I am using Jupyter notebook in anaconda and try to use the pvclust to perform hierarchical clustering on my data. My codes:
from rpy2.robjects import r, pandas2ri
from rpy2.robjects.packages import importr
pandas2ri.activate()
base = importr("base")
pvclust = importr("pvclust")
But I got the error:
RRuntimeError Traceback (most recent call last)
<ipython-input-51-291b18105962> in <module>()
3 pandas2ri.activate()
4 base = importr("base")
----> 5 pvclust = importr("pvclust")
6 # data = robjects.DataFrame.from_csvfile(filepath + folders[0] + '\\vcfA_filled.csv')
7 # data
~\Anaconda3\lib\site-packages\rpy2-2.9.1-py3.6-win-amd64.egg\rpy2 \robjects\packages.py in importr(name, lib_loc, robject_translations, signature_translation, suppress_messages, on_conflict, symbol_r2python, symbol_check_after, data)
451 if _package_has_namespace(rname,
452 _system_file(package = rname)):
--> 453 env = _get_namespace(rname)
454 version = _get_namespace_version(rname)[0]
455 exported_names = set(_get_namespace_exports(rname))
RRuntimeError: Error in loadNamespace(name) : there is no package called 'pvclust'
It seems I need to install the pvclust first?
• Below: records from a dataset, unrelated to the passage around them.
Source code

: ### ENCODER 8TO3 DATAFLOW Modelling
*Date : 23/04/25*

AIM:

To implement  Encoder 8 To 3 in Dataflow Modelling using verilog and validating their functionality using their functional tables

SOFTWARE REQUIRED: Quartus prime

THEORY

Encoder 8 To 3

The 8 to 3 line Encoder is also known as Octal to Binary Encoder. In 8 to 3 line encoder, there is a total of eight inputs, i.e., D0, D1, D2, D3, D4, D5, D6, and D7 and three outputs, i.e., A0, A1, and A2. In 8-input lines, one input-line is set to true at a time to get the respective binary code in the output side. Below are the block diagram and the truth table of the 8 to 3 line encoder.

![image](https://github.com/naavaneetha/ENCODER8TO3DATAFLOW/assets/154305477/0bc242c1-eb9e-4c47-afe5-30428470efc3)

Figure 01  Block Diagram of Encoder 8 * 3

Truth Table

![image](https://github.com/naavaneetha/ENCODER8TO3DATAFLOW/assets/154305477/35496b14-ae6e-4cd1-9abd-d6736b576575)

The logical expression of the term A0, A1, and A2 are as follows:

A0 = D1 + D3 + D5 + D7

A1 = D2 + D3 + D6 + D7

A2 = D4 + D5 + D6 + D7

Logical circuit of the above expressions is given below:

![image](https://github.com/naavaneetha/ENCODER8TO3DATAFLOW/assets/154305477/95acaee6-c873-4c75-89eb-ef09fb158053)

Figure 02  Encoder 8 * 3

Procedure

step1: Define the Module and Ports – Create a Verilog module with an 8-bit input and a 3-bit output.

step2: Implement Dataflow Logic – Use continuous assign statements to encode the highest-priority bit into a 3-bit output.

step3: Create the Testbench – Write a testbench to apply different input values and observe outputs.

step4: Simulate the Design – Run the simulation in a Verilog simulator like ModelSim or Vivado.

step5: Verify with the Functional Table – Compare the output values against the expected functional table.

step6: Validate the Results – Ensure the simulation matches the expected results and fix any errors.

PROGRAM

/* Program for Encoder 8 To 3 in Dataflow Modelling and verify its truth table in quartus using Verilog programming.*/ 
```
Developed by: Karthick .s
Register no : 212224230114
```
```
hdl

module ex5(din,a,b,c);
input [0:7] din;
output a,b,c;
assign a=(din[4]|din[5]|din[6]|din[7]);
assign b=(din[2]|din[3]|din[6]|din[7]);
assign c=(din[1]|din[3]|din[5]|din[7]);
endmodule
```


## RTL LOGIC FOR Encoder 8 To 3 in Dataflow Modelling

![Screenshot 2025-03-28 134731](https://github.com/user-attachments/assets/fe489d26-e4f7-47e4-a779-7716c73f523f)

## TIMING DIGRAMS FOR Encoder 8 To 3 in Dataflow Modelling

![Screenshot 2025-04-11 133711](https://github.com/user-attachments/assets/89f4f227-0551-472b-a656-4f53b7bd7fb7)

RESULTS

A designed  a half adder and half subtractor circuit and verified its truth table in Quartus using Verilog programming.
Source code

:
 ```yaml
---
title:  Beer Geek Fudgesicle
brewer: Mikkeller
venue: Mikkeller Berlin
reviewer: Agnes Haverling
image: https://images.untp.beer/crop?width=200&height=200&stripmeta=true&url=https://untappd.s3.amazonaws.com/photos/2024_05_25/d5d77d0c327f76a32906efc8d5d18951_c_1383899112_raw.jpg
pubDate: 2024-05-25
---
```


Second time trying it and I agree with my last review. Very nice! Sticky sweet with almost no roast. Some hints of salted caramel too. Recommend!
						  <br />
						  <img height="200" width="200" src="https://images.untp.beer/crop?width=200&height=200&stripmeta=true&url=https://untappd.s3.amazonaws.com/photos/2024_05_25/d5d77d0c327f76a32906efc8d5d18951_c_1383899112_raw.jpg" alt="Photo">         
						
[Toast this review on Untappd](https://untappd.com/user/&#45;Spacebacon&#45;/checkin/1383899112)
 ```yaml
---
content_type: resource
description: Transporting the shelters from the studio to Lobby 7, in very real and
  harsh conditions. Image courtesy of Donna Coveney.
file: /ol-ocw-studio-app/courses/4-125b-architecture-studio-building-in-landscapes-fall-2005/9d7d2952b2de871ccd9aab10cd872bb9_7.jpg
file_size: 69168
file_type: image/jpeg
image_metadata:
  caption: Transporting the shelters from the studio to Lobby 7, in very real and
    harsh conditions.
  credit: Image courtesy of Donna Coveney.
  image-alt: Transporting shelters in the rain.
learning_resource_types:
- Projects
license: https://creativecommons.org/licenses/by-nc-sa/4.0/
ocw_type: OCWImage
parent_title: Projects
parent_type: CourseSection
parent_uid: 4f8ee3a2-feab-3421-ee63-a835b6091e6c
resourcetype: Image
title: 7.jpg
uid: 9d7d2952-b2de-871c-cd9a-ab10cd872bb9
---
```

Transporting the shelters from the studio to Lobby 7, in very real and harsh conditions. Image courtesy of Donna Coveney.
But I am using jupyter notebook (python3.6) launched by anaconda and I am confused how to get a R package like this preinstalled and then import from rpy2?
P.S. Is there any Python package that can perform hierarchical clustering with p-value? All I need is to use some function that can bootstrap my data and cluster the data with p-values.
Thanks a lot.